• _Goal of the exercise_: Nothing outside the range is to be copied. From the entries below, reproduce exactly the lines starting at the one with "3. 삭제 완료시 '삭제완료' 라는 문구 출력" and ending at the one with "(e.g., auth, validation)", without pictures.

• _Raw data_:
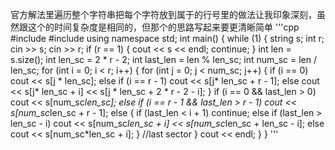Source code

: 官方解法里遍历整个字符串把每个字符放到属于的行号里的做法让我印象深刻，虽然跟这个的时间复杂度是相同的，但那个的思路写起来要更清晰简单
'''cpp
#include<iostream>
#include<string>
using namespace std;
int main() {
	while (1) {
		string s;
		int r;
		cin >> s;
		cin >> r;
		if (r == 1) {
			cout << s << endl;
			continue;
		}
		int len = s.size();
		int len_sc = 2 * r - 2;
		int last_len = len % len_sc;
		int num_sc = len / len_sc;
		for (int i = 0; i < r; i++) {
			for (int j = 0; j < num_sc; j++) {
				if (i == 0)
					cout << s[j * len_sc];
				else if (i == r - 1)
					cout << s[j* len_sc + r - 1];
				else
					cout << s[j* len_sc + i] << s[j * len_sc + 2 * r - 2 - i];
			}
			if (i == 0 && last_len > 0)
				cout << s[num_sc*len_sc];
			else if (i == r - 1 && last_len > r - 1)
				cout << s[num_sc*len_sc + r - 1];
			else {
				if (last_len < i + 1)
					continue;
				else if (last_len > len_sc - i)
					cout << s[num_sc*len_sc + i] << s[num_sc*len_sc + len_sc - i];
				else
					cout << s[num_sc*len_sc + i];
			}
			//last sector
		}
		cout << endl;
	}
}
'''
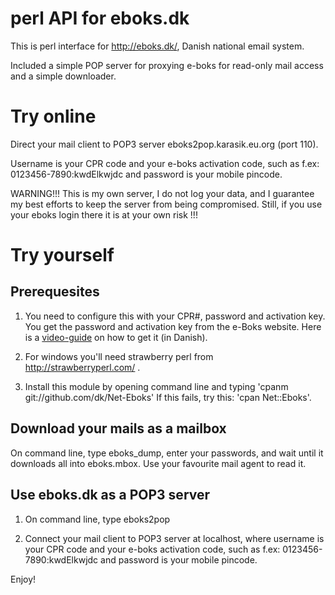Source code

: perl API for eboks.dk
=====================

This is perl interface for http://eboks.dk/, Danish national email system. 

Included a simple POP server for proxying e-boks for read-only mail access
and a simple downloader.

Try online
==========

Direct your mail client to POP3 server eboks2pop.karasik.eu.org (port 110).

Username is your CPR code and your e-boks activation code, 
such as f.ex: 0123456-7890:kwdElkwjdc and password is your 
mobile pincode. 

WARNING!!! This is my own server, I do not log your data, and I guarantee my
best efforts to keep the server from being compromised. Still, if you use your
eboks login there it is at your own risk !!!

Try yourself
============

Prerequesites
-------------

1) You need to configure this with your CPR#, password and activation key.
You get the password and activation key from the e-Boks website. 
Here is a [video-guide](http://www.e-boks.dk/help.aspx?pageid=db5a89a1-8530-418a-90e9-ff7f0713784a) on how to get it (in Danish).

2) For windows you'll need strawberry perl from http://strawberryperl.com/ .

3) Install this module by opening command line and typing 'cpanm git://github.com/dk/Net-Eboks'
If this fails, try this: 'cpan Net::Eboks'.

Download your mails as a mailbox
--------------------------------

On command line, type eboks\_dump, enter your passwords, and wait until it downloads
all into eboks.mbox. Use your favourite mail agent to read it.

Use eboks.dk as a POP3 server
-----------------------------

1) On command line, type eboks2pop

2) Connect your mail client to POP3 server at localhost, where username is
your CPR code and your e-boks activation code, such as f.ex: 0123456-7890:kwdElkwjdc
and password is your mobile pincode. 

Enjoy!

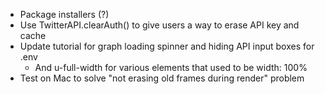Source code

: - Package installers (?)
- Use TwitterAPI.clearAuth() to give users a way to erase API key and cache
- Update tutorial for graph loading spinner and hiding API input boxes for .env
  - And u-full-width for various elements that used to be width: 100%
- Test on Mac to solve "not erasing old frames during render" problem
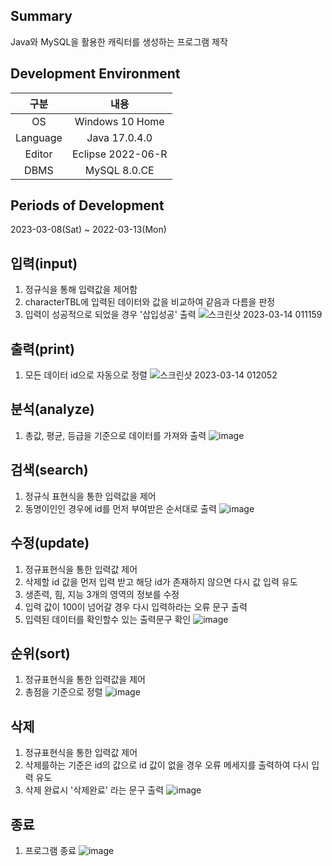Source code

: ## Summary
Java와 MySQL을 활용한 캐릭터를 생성하는 프로그램 제작

## Development Environment
|   구분   |        내용       |
|:--------:|:-----------------:|
| OS       | Windows 10 Home   |
| Language | Java 17.0.4.0     |
| Editor   | Eclipse 2022-06-R |
| DBMS     | MySQL 8.0.CE      |

## Periods of Development
2023-03-08(Sat) ~ 2022-03-13(Mon)

## 입력(input)
1. 정규식을 통해 입력값을 제어함
2. characterTBL에 입력된 데이터와 값을 비교하여 같음과 다름을 판정
3. 입력이 성공적으로 되었을 경우 '삽입성공' 출력
![스크린샷 2023-03-14 011159](https://user-images.githubusercontent.com/126849356/224763539-c52a6a1e-b08d-4000-a8a1-2fb69f33473b.png)

## 출력(print)
1. 모든 데이터 id으로 자동으로 정렬
![스크린샷 2023-03-14 012052](https://user-images.githubusercontent.com/126849356/224775065-24a0daea-72a0-44a5-a6f4-c53a40be4aef.png)

## 분석(analyze)
1. 총값, 평균, 등급을 기준으로 데이터를 가져와 출력
![image](https://user-images.githubusercontent.com/126849356/224764050-bf1f638f-9497-43da-a623-faf0754c445f.png)

## 검색(search) 
1. 정규식 표현식을 통한 입력값을 제어
2. 동명이인인 경우에 id를 먼저 부여받은 순서대로 출력
![image](https://user-images.githubusercontent.com/126849356/224764194-50ed03a0-aa2e-4cc2-af31-20dfca480392.png)

## 수정(update)
1. 정규표현식을 통한 입력값 제어
2. 삭제할 id 값을 먼저 입력 받고 해당 id가 존재하지 않으면 다시 값 입력 유도
3. 생존력, 힘, 지능 3개의 영역의 정보를 수정
4. 입력 값이 100이 넘어갈 경우 다시 입력하라는 오류 문구 출력
3. 입력된 데이터를 확인할수 있는 출력문구 확인
![image](https://user-images.githubusercontent.com/126849356/224772987-604bba9b-dc15-48e0-9df4-afdf69392ca3.png)

## 순위(sort)
1. 정규표현식을 통한 입력값을 제어
2. 총점을 기준으로 정렬
![image](https://user-images.githubusercontent.com/126849356/224773267-234a891e-15da-4eca-8198-05c5c406a576.png)

## 삭제
1. 정규표현식을 통한 입력값 제어
2. 삭제를하는 기준은 id의 값으로 id 값이 없을 경우 오류 메세지를 출력하여 다시 입력 유도
3. 삭제 완료시 '삭제완료' 라는 문구 출력
![image](https://user-images.githubusercontent.com/126849356/224774678-2352be55-c577-4fda-afa9-42f5cca09805.png)

## 종료
1. 프로그램 종료
![image](https://user-images.githubusercontent.com/126849356/224774776-1f580b55-058a-4b63-a906-cb7c7c5672bf.png)
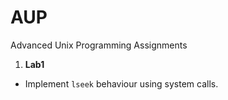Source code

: # AUP
Advanced Unix Programming Assignments


 1. **Lab1**
   - Implement `lseek` behaviour using system calls.
     
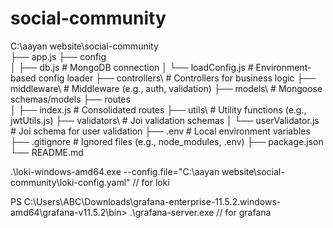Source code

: # social-community

C:\aayan website\social-community\
├── app.js
├── config\
│   ├── db.js                  # MongoDB connection
│   └── loadConfig.js          # Environment-based config loader
├── controllers\               # Controllers for business logic
├── middleware\                # Middleware (e.g., auth, validation)
├── models\                    # Mongoose schemas/models
├── routes\
│   ├── index.js               # Consolidated routes
├── utils\                     # Utility functions (e.g., jwtUtils.js)
├── validators\                # Joi validation schemas
│   └── userValidator.js       # Joi schema for user validation
├── .env                       # Local environment variables
├── .gitignore                 # Ignored files (e.g., node_modules, .env)
├── package.json
└── README.md

.\loki-windows-amd64.exe --config.file="C:\aayan website\social-community\loki-config.yaml" // for loki

PS C:\Users\ABC\Downloads\grafana-enterprise-11.5.2.windows-amd64\grafana-v11.5.2\bin> .\grafana-server.exe // for grafana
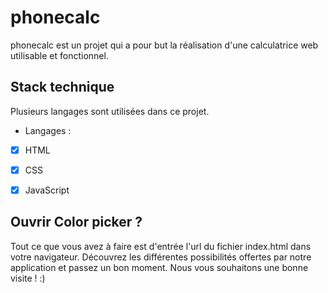 # phonecalc

phonecalc est un projet qui a pour but la réalisation d'une calculatrice web utilisable et fonctionnel.

## Stack technique 

Plusieurs langages sont utilisées dans ce projet. 
+  Langages : 
 - [x] HTML
- [x] CSS
- [x] JavaScript


## Ouvrir Color picker ?

Tout ce que vous avez à faire est d'entrée l'url du fichier index.html dans votre navigateur.
Découvrez les différentes possibilités offertes par notre application et  passez un bon moment.
Nous vous souhaitons une bonne visite ! :)
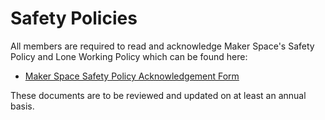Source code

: # Safety Policies

All members are required to read and acknowledge Maker Space's Safety Policy and Lone Working Policy which can be found here:

- [Maker Space Safety Policy Acknowledgement Form](https://docs.google.com/forms/d/e/1FAIpQLSeZbvYbhqcPdA0rCrbHtxpvti7UaBpaA8zcKnoC42_gFLuHRg/viewform?usp=sf_link)

These documents are to be reviewed and updated on at least an annual basis.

• _Solution_:
3. 삭제 완료시 '삭제완료' 라는 문구 출력
![image](https://user-images.githubusercontent.com/126849356/224774678-2352be55-c577-4fda-afa9-42f5cca09805.png)

## 종료
1. 프로그램 종료
![image](https://user-images.githubusercontent.com/126849356/224774776-1f580b55-058a-4b63-a906-cb7c7c5672bf.png)
Source code

: # AUP
Advanced Unix Programming Assignments


 1. **Lab1**
   - Implement `lseek` behaviour using system calls.
     
Source code

: # social-community

C:\aayan website\social-community\
├── app.js
├── config\
│   ├── db.js                  # MongoDB connection
│   └── loadConfig.js          # Environment-based config loader
├── controllers\               # Controllers for business logic
├── middleware\                # Middleware (e.g., auth, validation)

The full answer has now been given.